• [YOUR OBJECTIVE]:
Set down again each entry exactly as it reads, pictures excluded.

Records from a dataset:
──────────
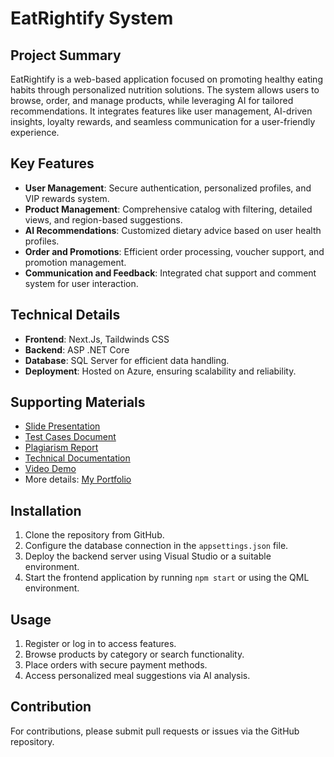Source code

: # EatRightify System

## Project Summary
EatRightify is a web-based application focused on promoting healthy eating habits through personalized nutrition solutions. The system allows users to browse, order, and manage products, while leveraging AI for tailored recommendations. It integrates features like user management, AI-driven insights, loyalty rewards, and seamless communication for a user-friendly experience.

## Key Features
- **User Management**: Secure authentication, personalized profiles, and VIP rewards system.
- **Product Management**: Comprehensive catalog with filtering, detailed views, and region-based suggestions.
- **AI Recommendations**: Customized dietary advice based on user health profiles.
- **Order and Promotions**: Efficient order processing, voucher support, and promotion management.
- **Communication and Feedback**: Integrated chat support and comment system for user interaction.

## Technical Details
- **Frontend**: Next.Js, Taildwinds CSS
- **Backend**: ASP .NET Core 
- **Database**: SQL Server for efficient data handling.
- **Deployment**: Hosted on Azure, ensuring scalability and reliability.

## Supporting Materials
- [Slide Presentation](https://drive.google.com/drive/folders/1eRtx7GI_unr-pm3AGYGAzSNZa2pV1F1C?usp=sharing)
- [Test Cases Document](https://docs.google.com/spreadsheets/d/1jvmwdxi-xwAJggYSLJ0_ULSCqETCBrLc/edit?usp=drive_link&ouid=117211993618948162267&rtpof=true&sd=true)
- [Plagiarism Report](https://drive.google.com/file/d/1aPAv7JU6o0lZfKMWGu9sdWFrynAKATH3/view?usp=drive_link)
- [Technical Documentation](https://drive.google.com/file/d/1N8YdZKDf9lAvPRqE2xmRQLSFDt0520oq/view?usp=drive_link)
- [Video Demo](https://www.youtube.com/watch?v=7QB05Ykqvxw)
- More details: [My Portfolio](https://mlananhhdev.wixsite.com/mlananhh/post/eatrightify-system)

## Installation
1. Clone the repository from GitHub.
2. Configure the database connection in the `appsettings.json` file.
3. Deploy the backend server using Visual Studio or a suitable environment.
4. Start the frontend application by running `npm start` or using the QML environment.

## Usage
1. Register or log in to access features.
2. Browse products by category or search functionality.
3. Place orders with secure payment methods.
4. Access personalized meal suggestions via AI analysis.

## Contribution
For contributions, please submit pull requests or issues via the GitHub repository.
──────────
• [WRITTEN SOLUTION]:
Source code

: # EatRightify System

## Project Summary
EatRightify is a web-based application focused on promoting healthy eating habits through personalized nutrition solutions. The system allows users to browse, order, and manage products, while leveraging AI for tailored recommendations. It integrates features like user management, AI-driven insights, loyalty rewards, and seamless communication for a user-friendly experience.

## Key Features
- **User Management**: Secure authentication, personalized profiles, and VIP rewards system.
- **Product Management**: Comprehensive catalog with filtering, detailed views, and region-based suggestions.
- **AI Recommendations**: Customized dietary advice based on user health profiles.
- **Order and Promotions**: Efficient order processing, voucher support, and promotion management.
- **Communication and Feedback**: Integrated chat support and comment system for user interaction.

## Technical Details
- **Frontend**: Next.Js, Taildwinds CSS
- **Backend**: ASP .NET Core 
- **Database**: SQL Server for efficient data handling.
- **Deployment**: Hosted on Azure, ensuring scalability and reliability.

## Supporting Materials
- [Slide Presentation](https://drive.google.com/drive/folders/1eRtx7GI_unr-pm3AGYGAzSNZa2pV1F1C?usp=sharing)
- [Test Cases Document](https://docs.google.com/spreadsheets/d/1jvmwdxi-xwAJggYSLJ0_ULSCqETCBrLc/edit?usp=drive_link&ouid=117211993618948162267&rtpof=true&sd=true)
- [Plagiarism Report](https://drive.google.com/file/d/1aPAv7JU6o0lZfKMWGu9sdWFrynAKATH3/view?usp=drive_link)
- [Technical Documentation](https://drive.google.com/file/d/1N8YdZKDf9lAvPRqE2xmRQLSFDt0520oq/view?usp=drive_link)
- [Video Demo](https://www.youtube.com/watch?v=7QB05Ykqvxw)
- More details: [My Portfolio](https://mlananhhdev.wixsite.com/mlananhh/post/eatrightify-system)

## Installation
1. Clone the repository from GitHub.
2. Configure the database connection in the `appsettings.json` file.
3. Deploy the backend server using Visual Studio or a suitable environment.
4. Start the frontend application by running `npm start` or using the QML environment.

## Usage
1. Register or log in to access features.
2. Browse products by category or search functionality.
3. Place orders with secure payment methods.
4. Access personalized meal suggestions via AI analysis.

## Contribution
For contributions, please submit pull requests or issues via the GitHub repository.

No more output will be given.